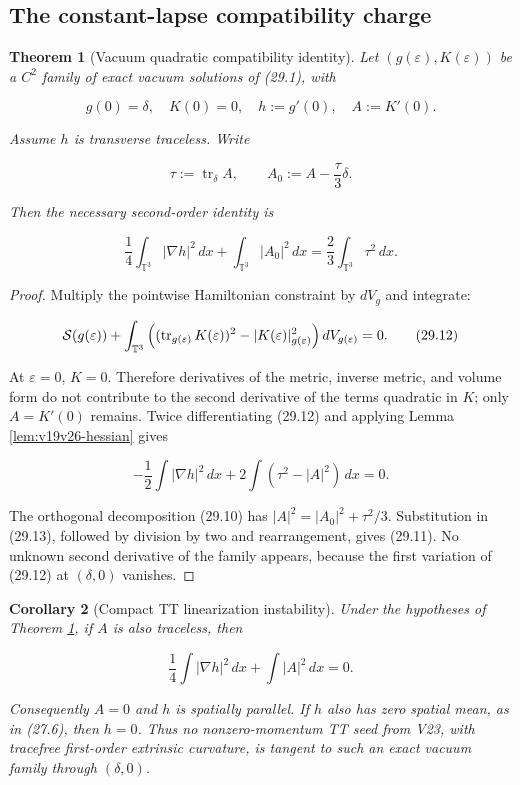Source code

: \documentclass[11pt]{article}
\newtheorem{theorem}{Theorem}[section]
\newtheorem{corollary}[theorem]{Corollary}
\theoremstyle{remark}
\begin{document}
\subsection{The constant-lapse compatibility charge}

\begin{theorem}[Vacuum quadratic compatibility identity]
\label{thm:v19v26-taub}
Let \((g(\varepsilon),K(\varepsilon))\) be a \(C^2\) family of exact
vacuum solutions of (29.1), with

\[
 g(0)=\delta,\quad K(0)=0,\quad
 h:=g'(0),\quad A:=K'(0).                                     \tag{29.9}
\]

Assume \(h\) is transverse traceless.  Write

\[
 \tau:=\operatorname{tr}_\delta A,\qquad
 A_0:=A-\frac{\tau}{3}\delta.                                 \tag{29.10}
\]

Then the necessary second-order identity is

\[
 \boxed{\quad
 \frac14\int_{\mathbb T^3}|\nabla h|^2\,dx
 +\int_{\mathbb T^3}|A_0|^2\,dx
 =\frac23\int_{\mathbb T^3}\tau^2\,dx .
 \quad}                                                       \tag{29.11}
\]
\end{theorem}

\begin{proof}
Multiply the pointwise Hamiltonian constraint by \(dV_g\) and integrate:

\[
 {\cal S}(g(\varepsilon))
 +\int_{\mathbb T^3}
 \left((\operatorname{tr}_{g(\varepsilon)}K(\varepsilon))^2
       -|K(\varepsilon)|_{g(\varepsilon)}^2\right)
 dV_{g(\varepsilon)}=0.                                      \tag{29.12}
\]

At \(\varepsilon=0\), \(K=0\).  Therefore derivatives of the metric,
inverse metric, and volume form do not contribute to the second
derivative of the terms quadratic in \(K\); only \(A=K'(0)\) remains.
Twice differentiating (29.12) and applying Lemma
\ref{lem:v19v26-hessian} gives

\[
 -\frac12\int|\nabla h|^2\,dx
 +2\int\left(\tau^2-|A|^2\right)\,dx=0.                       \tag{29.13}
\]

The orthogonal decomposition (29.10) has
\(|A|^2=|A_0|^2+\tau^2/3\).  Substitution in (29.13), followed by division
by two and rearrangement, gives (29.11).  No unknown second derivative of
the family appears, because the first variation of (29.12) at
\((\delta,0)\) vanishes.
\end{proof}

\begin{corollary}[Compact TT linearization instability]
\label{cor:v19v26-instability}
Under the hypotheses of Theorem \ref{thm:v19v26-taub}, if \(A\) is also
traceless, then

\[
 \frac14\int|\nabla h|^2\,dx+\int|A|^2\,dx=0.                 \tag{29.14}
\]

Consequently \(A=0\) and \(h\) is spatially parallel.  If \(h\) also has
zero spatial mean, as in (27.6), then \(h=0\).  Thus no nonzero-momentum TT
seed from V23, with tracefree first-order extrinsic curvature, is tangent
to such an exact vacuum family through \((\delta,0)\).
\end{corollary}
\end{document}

---

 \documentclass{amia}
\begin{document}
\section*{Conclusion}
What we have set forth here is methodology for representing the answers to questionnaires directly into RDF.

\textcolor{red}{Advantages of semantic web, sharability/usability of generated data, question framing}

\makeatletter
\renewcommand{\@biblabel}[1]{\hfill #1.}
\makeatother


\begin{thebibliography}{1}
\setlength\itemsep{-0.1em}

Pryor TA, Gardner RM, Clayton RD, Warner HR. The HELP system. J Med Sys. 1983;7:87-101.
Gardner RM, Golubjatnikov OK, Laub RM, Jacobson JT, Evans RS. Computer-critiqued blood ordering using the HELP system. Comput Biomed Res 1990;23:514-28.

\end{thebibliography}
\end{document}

## [ASSIGNMENT]
Some lines of the data may hold the word "exact". Say how many do, with nothing else.

## [WRITTEN SOLUTION]
2